Nous constatons que depuis quelques années, une branche de la recherche en économie s’emploie à définir de meilleures clauses pour les contrats passés entre le secteur public et le secteur privé. Ces recherches sont nées dans le cadre de certaines problématiques développées par la nouvelle microéconomie telles que : l'asymétrie des informations, la théorie des jeux non coopératifs, le problème du "principal et de l’agent", la théorie des appels d’offres (Brousseau 1993 ; Fudenberg et Tirole 1991; Hey et Lambert 1987 ; Laffont 1990 ; McAfee et McMillan 1987 ; Tirole 1988 ; Sappington 1991).

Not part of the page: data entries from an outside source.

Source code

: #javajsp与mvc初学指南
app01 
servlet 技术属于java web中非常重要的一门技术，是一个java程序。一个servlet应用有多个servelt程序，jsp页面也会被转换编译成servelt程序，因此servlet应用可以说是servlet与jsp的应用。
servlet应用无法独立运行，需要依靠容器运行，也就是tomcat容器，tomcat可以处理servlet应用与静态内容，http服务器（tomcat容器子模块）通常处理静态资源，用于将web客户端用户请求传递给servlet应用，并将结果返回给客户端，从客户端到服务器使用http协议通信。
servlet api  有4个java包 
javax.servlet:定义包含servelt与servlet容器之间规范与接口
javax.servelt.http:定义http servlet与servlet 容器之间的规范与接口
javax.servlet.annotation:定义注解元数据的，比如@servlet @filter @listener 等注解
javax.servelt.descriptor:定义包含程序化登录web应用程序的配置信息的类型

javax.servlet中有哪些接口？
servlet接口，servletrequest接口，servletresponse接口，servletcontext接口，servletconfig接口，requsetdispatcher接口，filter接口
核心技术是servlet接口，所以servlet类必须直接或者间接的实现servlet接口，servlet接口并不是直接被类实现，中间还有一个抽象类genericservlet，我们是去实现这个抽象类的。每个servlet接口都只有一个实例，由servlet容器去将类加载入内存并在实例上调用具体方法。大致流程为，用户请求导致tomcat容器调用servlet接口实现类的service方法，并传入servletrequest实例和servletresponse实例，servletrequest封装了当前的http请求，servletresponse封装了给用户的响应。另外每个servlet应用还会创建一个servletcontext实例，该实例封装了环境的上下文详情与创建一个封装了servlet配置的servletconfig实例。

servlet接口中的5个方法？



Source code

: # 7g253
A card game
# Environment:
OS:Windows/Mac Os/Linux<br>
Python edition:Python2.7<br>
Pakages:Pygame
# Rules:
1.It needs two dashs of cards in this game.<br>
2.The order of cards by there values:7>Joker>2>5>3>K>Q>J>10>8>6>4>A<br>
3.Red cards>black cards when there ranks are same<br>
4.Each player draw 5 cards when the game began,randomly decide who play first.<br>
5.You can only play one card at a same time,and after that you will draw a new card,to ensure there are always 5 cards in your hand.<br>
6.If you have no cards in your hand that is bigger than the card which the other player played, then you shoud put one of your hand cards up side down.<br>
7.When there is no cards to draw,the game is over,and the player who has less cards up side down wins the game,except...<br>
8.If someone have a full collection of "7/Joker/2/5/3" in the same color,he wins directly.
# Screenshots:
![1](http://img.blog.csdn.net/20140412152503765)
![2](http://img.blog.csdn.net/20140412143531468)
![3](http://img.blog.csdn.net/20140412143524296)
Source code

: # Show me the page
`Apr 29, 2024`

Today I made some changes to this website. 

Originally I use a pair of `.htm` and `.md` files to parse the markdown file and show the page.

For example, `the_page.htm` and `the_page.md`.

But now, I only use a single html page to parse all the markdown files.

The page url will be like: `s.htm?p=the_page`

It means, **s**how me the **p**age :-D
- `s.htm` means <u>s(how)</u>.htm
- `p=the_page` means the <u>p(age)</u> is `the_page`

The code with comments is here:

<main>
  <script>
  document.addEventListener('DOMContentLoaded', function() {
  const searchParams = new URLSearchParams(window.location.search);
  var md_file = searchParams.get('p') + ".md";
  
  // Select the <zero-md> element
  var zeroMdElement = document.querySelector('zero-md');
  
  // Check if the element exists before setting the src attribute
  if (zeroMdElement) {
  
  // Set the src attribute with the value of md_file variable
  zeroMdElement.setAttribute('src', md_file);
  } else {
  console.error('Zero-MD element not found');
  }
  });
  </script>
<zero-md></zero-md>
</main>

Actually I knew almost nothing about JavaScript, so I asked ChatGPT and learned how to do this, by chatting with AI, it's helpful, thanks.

Le cadre conceptuel qui se révèle le plus approprié à analyser la relation client/fournisseur est représenté par la dialectique du "principal" et de "l'agent" (principal-agent model). Le rapport économique étudié est le suivant : un agent économique (le principal) décide de confier à un autre agent économique (l'agent) la réalisation d’une tâche qu’il n’entend pas lui-même exécuter, pour diverses raisons (par exemple il ne détient pas les connaissances requises, il estime que passer un marché lui coûtera moins cher).

Le problème le plus important à résoudre consiste à savoir comment le principal réussira à motiver suffisamment l’agent pour que ce dernier accomplisse sa mission, en déployant les mêmes efforts que l'aurait fait le principal, dans le cas où il aurait décidé de réaliser lui-même l'opération pour son propre compte (Sappington 1991, p. 45). Une question est donc soulevée : est-il possible pour le principal de motiver suffisamment l’agent à se comporter exactement comme s'il devait agir pour son propre compte ? La réponse pourrait être affirmative, si l’on accepte certaines conditions qui sont toutefois difficilement présentes dans la réalité.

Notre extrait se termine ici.